#### YOUR GOAL:
With the pictures excluded, retype the records that follow exactly.

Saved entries
═══

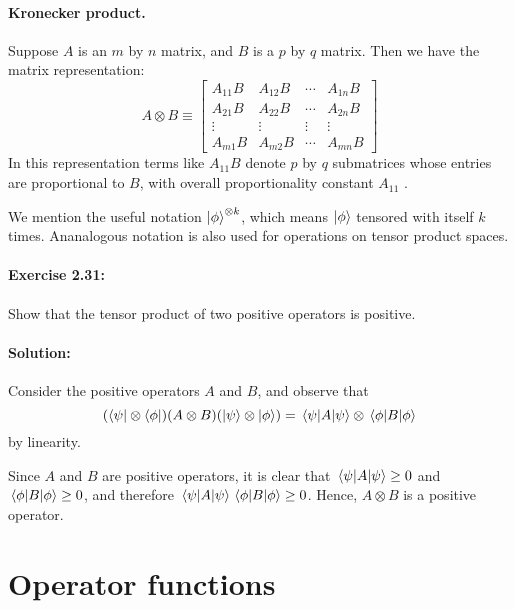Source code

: \paragraph{Kronecker product.} Suppose $A$ is an $m$ by $n$ matrix, and $B$ is
a $p$ by $q$ matrix. Then we have the matrix representation: \begin{equation}
  A \otimes B \equiv \begin{bmatrix}
    A_{11}B & A_{12}B & \cdots & A_{1n}B \\
    A_{21}B & A_{22}B & \cdots & A_{2n}B \\
    \vdots & \vdots & \vdots & \vdots \\
    A_{m1}B & A_{m2}B & \cdots & A_{mn}B
  \end{bmatrix} \label{eq:kro-prod}
\end{equation}
In this representation terms like $A_{11}B$ denote $p$ by $q$ submatrices whose
entries are proportional to $B$, with overall proportionality constant $A_{11}$
.

We mention the useful notation $\ket{\phi}^{\otimes k}$, which means
$\ket{\phi}$ tensored with itself $k$ times. Ananalogous notation is also used
for operations on tensor product spaces.

\paragraph{\cite{mikeandike} Exercise 2.31:} Show that the tensor product of
two positive operators is positive.

\paragraph{Solution:} Consider the positive operators $A$ and $B$, and observe
that \begin{equation*}
  (\bra{\psi} \otimes \bra{\phi})(A \otimes B)(\ket{\psi} \otimes \ket{\phi})
    = \mel{\psi}{A}{\psi} \otimes \mel{\phi}{B}{\phi}
\end{equation*} by linearity.

Since $A$ and $B$ are positive operators, it is clear that $\mel{\psi}{A}{\psi}
\geq 0$ and $\mel{\phi}{B}{\phi} \geq 0$, and therefore $\mel{\psi}{A}{\psi}
\mel{\phi}{B}{\phi} \geq 0$. Hence, $A \otimes B$ is a positive operator.

\section{Operator functions}

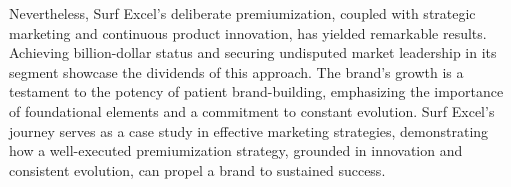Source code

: Nevertheless, Surf Excel's deliberate premiumization, coupled with strategic marketing and continuous product innovation, has yielded remarkable results. Achieving billion-dollar status and securing undisputed market leadership in its segment showcase the dividends of this approach. The brand's growth is a testament to the potency of patient brand-building, emphasizing the importance of foundational elements and a commitment to constant evolution. Surf Excel's journey serves as a case study in effective marketing strategies, demonstrating how a well-executed premiumization strategy, grounded in innovation and consistent evolution, can propel a brand to sustained success.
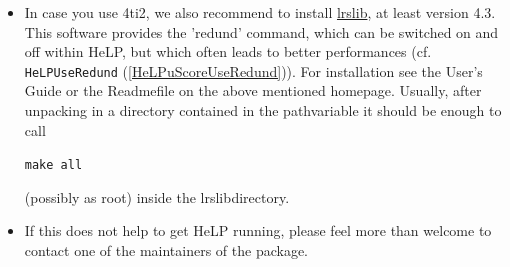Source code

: \documentclass[a4paper,11pt]{report}
\begin{document}
{{\begin{itemize}
 \texttt{./configure
\texttt{}\texttt{}prefix=INSTALLATION\texttt{}DIRECTORY}

 \texttt{make}

 \texttt{make check}

 \texttt{make install\texttt{}exec}

 Depending on the settings of your system you might need root privileges (type \texttt{sudo} in front of every command) to unpack the files and install them. To check
whether the installation worked, you can enter \texttt{zsolve} in a terminal. In case one of the required programs (g++ or gmp) was not
installed when running \texttt{make} for the first time, you might need to run \texttt{make clean} and the above commands afterwards again (several times) to compile 4ti2
successfully. If you already have 4ti2 installed in a directory not contained
in the path\texttt{}variable and want to avoid a
re\texttt{}installation, in many cases the following helps: 
\begin{itemize}
\item  Start a terminal and access a path written in your bash or
system{\textunderscore}bash. Typically \texttt{usr/local/bin} should work. 

 
\item  Run \texttt{ln \texttt{}s /[PathToZsolve] zsolve}, where \texttt{[PathToZsolve]} is the path to the executable zsolve. This sets a symlink to the right place.
E.g. \texttt{ln \texttt{}s /opt/4ti2/bin/zsolve zsolve} was used on the (Linux) computers in Stuttgart. 
\end{itemize}
 
\item  In case you use 4ti2, we also recommend to install \href{https://cgm.cs.mcgill.ca/~avis/C/lrs.html} {lrslib}, at least version 4.3. This software provides the 'redund' command, which can
be switched on and off within HeLP, but which often leads to better
performances (cf. \texttt{HeLP{\textunderscore}UseRedund} (\ref{HeLPuScoreUseRedund})). For installation see the User's Guide or the Readme\texttt{}file
on the above mentioned homepage. Usually, after unpacking in a directory
contained in the path\texttt{}variable it should be enough to call

 \texttt{make all}

 (possibly as root) inside the lrslib\texttt{}directory. 
\item  If this does not help to get HeLP running, please feel more than welcome to
contact one of the maintainers of the package. 
\end{itemize}
 

}}
\end{document}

═══

#### RESPONSE FOR THIS EXERCISE:
Source code

: \paragraph{Kronecker product.} Suppose $A$ is an $m$ by $n$ matrix, and $B$ is
a $p$ by $q$ matrix. Then we have the matrix representation: \begin{equation}
  A \otimes B \equiv \begin{bmatrix}
    A_{11}B & A_{12}B & \cdots & A_{1n}B \\
    A_{21}B & A_{22}B & \cdots & A_{2n}B \\
    \vdots & \vdots & \vdots & \vdots \\
    A_{m1}B & A_{m2}B & \cdots & A_{mn}B
  \end{bmatrix} \label{eq:kro-prod}
\end{equation}
In this representation terms like $A_{11}B$ denote $p$ by $q$ submatrices whose
entries are proportional to $B$, with overall proportionality constant $A_{11}$
.

We mention the useful notation $\ket{\phi}^{\otimes k}$, which means
$\ket{\phi}$ tensored with itself $k$ times. Ananalogous notation is also used
for operations on tensor product spaces.

\paragraph{\cite{mikeandike} Exercise 2.31:} Show that the tensor product of
two positive operators is positive.

\paragraph{Solution:} Consider the positive operators $A$ and $B$, and observe
that \begin{equation*}
  (\bra{\psi} \otimes \bra{\phi})(A \otimes B)(\ket{\psi} \otimes \ket{\phi})
    = \mel{\psi}{A}{\psi} \otimes \mel{\phi}{B}{\phi}
\end{equation*} by linearity.

Since $A$ and $B$ are positive operators, it is clear that $\mel{\psi}{A}{\psi}
\geq 0$ and $\mel{\phi}{B}{\phi} \geq 0$, and therefore $\mel{\psi}{A}{\psi}
\mel{\phi}{B}{\phi} \geq 0$. Hence, $A \otimes B$ is a positive operator.

\section{Operator functions}

Source code

: Nevertheless, Surf Excel's deliberate premiumization, coupled with strategic marketing and continuous product innovation, has yielded remarkable results. Achieving billion-dollar status and securing undisputed market leadership in its segment showcase the dividends of this approach. The brand's growth is a testament to the potency of patient brand-building, emphasizing the importance of foundational elements and a commitment to constant evolution. Surf Excel's journey serves as a case study in effective marketing strategies, demonstrating how a well-executed premiumization strategy, grounded in innovation and consistent evolution, can propel a brand to sustained success.
Source code

: \documentclass[a4paper,11pt]{report}
\begin{document}
{{\begin{itemize}
 \texttt{./configure
\texttt{}\texttt{}prefix=INSTALLATION\texttt{}DIRECTORY}

 \texttt{make}

 \texttt{make check}

 \texttt{make install\texttt{}exec}

 Depending on the settings of your system you might need root privileges (type \texttt{sudo} in front of every command) to unpack the files and install them. To check
whether the installation worked, you can enter \texttt{zsolve} in a terminal. In case one of the required programs (g++ or gmp) was not
installed when running \texttt{make} for the first time, you might need to run \texttt{make clean} and the above commands afterwards again (several times) to compile 4ti2
successfully. If you already have 4ti2 installed in a directory not contained
in the path\texttt{}variable and want to avoid a
re\texttt{}installation, in many cases the following helps: 
\begin{itemize}
\item  Start a terminal and access a path written in your bash or
system{\textunderscore}bash. Typically \texttt{usr/local/bin} should work. 

 
\item  Run \texttt{ln \texttt{}s /[PathToZsolve] zsolve}, where \texttt{[PathToZsolve]} is the path to the executable zsolve. This sets a symlink to the right place.
E.g. \texttt{ln \texttt{}s /opt/4ti2/bin/zsolve zsolve} was used on the (Linux) computers in Stuttgart. 
\end{itemize}
 
\item  In case you use 4ti2, we also recommend to install \href{https://cgm.cs.mcgill.ca/~avis/C/lrs.html} {lrslib}, at least version 4.3. This software provides the 'redund' command, which can
be switched on and off within HeLP, but which often leads to better
performances (cf. \texttt{HeLP{\textunderscore}UseRedund} (\ref{HeLPuScoreUseRedund})). For installation see the User's Guide or the Readme\texttt{}file
on the above mentioned homepage. Usually, after unpacking in a directory
contained in the path\texttt{}variable it should be enough to call

 \texttt{make all}

 (possibly as root) inside the lrslib\texttt{}directory. 
\item  If this does not help to get HeLP running, please feel more than welcome to
contact one of the maintainers of the package. 
\end{itemize}
 

}}
\end{document}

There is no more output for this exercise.